MG: Also gut, es würde auf jedem Fall nicht das Angebot Gitarre spiele lernen und Schreinerei geben. Damit würde schon viel wegfallen an zusätzlichen Angeboten. Ich glaube die Grundstruktur würde mehr oder weniger holprig ganz normal weiterlaufen. Aber für die Mitarbeiter wäre es schwieriger, da wir stark im logistischen Bereich eingesetzt sind. Die Tatsache, dass nur Jungs als Volontäre ins Casa del Niño kommen, ist ein großes Plus, weil viele der Kinder ein gestörtes Vater- oder Männerbild durch Brüder, Onkels und von daheim mitbekommen. Wir leisten da schon Pionierarbeit.

PHM: Wenn du selber ein Abschiedsgeschenk für das Casa des Niño machen könntest, was wäre das denn?

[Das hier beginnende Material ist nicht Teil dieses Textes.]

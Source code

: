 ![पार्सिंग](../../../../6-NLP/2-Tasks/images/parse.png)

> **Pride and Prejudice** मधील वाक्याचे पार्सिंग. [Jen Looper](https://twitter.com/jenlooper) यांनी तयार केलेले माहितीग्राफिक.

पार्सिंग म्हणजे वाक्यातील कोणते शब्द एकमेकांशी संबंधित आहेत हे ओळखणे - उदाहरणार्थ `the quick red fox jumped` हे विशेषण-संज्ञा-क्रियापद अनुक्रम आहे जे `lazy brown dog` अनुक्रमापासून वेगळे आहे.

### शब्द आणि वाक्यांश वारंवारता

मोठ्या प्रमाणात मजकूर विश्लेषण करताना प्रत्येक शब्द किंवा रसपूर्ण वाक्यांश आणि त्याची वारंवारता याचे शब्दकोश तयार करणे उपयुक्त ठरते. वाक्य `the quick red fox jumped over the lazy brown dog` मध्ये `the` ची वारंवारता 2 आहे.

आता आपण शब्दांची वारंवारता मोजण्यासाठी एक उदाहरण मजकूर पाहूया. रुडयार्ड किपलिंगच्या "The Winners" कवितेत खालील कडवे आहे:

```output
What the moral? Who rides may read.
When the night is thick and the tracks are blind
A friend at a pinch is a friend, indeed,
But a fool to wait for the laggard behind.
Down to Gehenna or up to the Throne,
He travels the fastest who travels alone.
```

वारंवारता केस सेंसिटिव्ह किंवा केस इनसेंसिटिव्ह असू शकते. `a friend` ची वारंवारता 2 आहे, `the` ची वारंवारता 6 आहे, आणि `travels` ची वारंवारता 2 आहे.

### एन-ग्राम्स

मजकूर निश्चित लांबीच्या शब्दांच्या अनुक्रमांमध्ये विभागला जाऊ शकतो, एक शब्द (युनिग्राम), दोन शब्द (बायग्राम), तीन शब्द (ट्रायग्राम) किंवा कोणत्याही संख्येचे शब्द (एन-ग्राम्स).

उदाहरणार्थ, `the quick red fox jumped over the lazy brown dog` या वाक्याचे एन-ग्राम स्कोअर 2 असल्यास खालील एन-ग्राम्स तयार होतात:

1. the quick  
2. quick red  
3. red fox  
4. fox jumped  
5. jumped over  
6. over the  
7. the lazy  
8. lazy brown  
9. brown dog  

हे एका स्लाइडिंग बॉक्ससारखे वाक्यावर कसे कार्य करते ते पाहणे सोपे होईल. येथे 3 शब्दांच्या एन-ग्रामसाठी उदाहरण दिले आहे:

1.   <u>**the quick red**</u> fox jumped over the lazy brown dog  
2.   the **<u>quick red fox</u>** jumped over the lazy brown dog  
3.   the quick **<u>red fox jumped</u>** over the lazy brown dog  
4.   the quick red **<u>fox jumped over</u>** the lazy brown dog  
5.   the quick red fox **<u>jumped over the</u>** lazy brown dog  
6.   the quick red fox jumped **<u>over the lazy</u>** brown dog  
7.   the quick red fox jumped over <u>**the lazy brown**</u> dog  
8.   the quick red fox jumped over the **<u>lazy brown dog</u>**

MG: Wenn ich könnte, würde ich Gitarren bauen, um sie den Kindern mitzugeben. Die vier Gitarren, die dem Casa del Niño gehören, dürfen wir ihnen nicht mit nach Hause geben. Die würden wohl nicht mehr zurückkommen, weil die Kinder keine privaten Räume haben, wo sie die einschließen könnten. Ohne eigene Gitarre zuhause können sie aber nur einmal in der Woche eine halbe Stunde üben. Und da ist der Fortschritt dann minimal. Aber ich glaube, Musik ist schon echt wichtig. Für mich ist das jedenfalls so. Und ich könnte mir auch vorstellen, wenn viele Kinder die Möglichkeit hätten ein Instrument regelmäßig zu spielen, könnten sie sich etwas Eigenes schaffen, das sie abgrenzt, das ein bisschen beiträgt, ihre Persönlichkeit zu bilden. Die Gitarre wäre so wie ein Werkzeug zur Bildung der Persönlichkeit. Also wenn ich könnte, dann würde ich einfach Gitarren oder, weil das einfacher wäre,  kleine Ukulelen machen.

PHM: Ich glaube du hättest noch viel zu sagen, aber wir machen hier mal einen Punkt. Vielen Dank!